START Supplied material

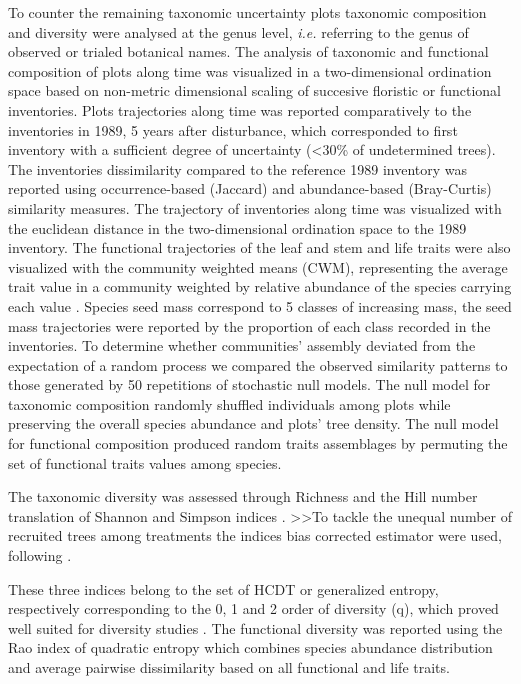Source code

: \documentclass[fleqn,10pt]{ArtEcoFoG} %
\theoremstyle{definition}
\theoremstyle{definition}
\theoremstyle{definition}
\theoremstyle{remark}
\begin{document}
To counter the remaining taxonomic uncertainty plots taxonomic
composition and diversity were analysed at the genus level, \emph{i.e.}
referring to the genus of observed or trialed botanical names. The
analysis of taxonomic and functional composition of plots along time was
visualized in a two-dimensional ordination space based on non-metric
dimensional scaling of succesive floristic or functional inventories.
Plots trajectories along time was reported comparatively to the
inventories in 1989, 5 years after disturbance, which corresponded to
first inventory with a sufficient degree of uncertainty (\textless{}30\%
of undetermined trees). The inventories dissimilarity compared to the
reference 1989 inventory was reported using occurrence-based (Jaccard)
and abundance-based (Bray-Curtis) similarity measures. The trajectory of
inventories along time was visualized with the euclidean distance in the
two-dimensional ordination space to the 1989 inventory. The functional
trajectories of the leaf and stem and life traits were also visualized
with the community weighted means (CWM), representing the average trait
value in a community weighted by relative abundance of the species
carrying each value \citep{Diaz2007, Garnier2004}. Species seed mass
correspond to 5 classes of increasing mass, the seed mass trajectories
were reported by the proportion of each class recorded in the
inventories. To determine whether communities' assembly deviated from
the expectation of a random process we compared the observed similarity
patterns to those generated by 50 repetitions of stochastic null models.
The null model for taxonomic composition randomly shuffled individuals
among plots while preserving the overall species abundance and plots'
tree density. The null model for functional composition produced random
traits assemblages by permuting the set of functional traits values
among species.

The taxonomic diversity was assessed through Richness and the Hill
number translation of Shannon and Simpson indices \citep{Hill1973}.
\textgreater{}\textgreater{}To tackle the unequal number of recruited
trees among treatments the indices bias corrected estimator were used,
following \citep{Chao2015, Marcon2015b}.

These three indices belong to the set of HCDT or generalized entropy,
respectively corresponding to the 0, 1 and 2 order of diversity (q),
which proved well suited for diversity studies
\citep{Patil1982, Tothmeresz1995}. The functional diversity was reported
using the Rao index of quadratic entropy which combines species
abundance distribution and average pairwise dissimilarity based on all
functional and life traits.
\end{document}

END Supplied material
START Supplied material

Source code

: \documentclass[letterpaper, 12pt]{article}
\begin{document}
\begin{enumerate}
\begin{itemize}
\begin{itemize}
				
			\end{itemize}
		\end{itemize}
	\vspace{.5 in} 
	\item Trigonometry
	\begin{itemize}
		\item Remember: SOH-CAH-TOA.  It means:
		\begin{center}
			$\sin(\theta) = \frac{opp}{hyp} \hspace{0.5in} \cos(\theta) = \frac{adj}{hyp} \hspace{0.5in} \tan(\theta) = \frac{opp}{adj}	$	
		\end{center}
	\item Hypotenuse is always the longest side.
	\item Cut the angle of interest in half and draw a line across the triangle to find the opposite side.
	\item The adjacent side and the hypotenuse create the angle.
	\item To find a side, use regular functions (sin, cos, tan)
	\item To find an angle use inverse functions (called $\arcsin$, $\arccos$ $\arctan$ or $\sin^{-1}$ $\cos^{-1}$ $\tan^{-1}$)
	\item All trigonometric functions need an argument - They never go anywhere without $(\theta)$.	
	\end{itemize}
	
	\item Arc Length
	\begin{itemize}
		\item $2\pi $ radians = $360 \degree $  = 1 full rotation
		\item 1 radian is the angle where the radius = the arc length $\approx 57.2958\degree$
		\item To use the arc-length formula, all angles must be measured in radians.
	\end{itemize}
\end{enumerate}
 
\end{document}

END Supplied material
START Supplied material

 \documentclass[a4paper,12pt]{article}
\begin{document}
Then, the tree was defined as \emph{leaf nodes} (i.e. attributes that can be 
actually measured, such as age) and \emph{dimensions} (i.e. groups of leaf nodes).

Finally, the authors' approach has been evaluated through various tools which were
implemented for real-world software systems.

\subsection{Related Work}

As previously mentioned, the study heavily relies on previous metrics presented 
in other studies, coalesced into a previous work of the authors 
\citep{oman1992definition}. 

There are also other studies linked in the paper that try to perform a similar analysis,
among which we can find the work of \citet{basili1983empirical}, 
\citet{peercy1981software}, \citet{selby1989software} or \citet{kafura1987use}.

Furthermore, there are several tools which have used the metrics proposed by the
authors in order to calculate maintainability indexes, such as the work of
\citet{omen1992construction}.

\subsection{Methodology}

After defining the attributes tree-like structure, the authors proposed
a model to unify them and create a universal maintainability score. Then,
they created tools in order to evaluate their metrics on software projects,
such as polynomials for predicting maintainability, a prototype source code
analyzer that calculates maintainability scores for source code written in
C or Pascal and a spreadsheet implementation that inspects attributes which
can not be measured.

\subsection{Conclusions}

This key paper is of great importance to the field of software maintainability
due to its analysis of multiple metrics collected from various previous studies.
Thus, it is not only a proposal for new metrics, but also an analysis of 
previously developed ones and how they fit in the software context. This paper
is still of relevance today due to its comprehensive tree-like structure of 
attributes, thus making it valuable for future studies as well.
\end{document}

END Supplied material

* _Assigned task_:
Above are the entries. Copy exactly the part that opens with the line containing "C or Pascal" and closes with the line containing "previously developed ones", and no more.

* _Your response_:
C or Pascal and a spreadsheet implementation that inspects attributes which
can not be measured.

\subsection{Conclusions}

This key paper is of great importance to the field of software maintainability
due to its analysis of multiple metrics collected from various previous studies.
Thus, it is not only a proposal for new metrics, but also an analysis of 
previously developed ones and how they fit in the software context. This paper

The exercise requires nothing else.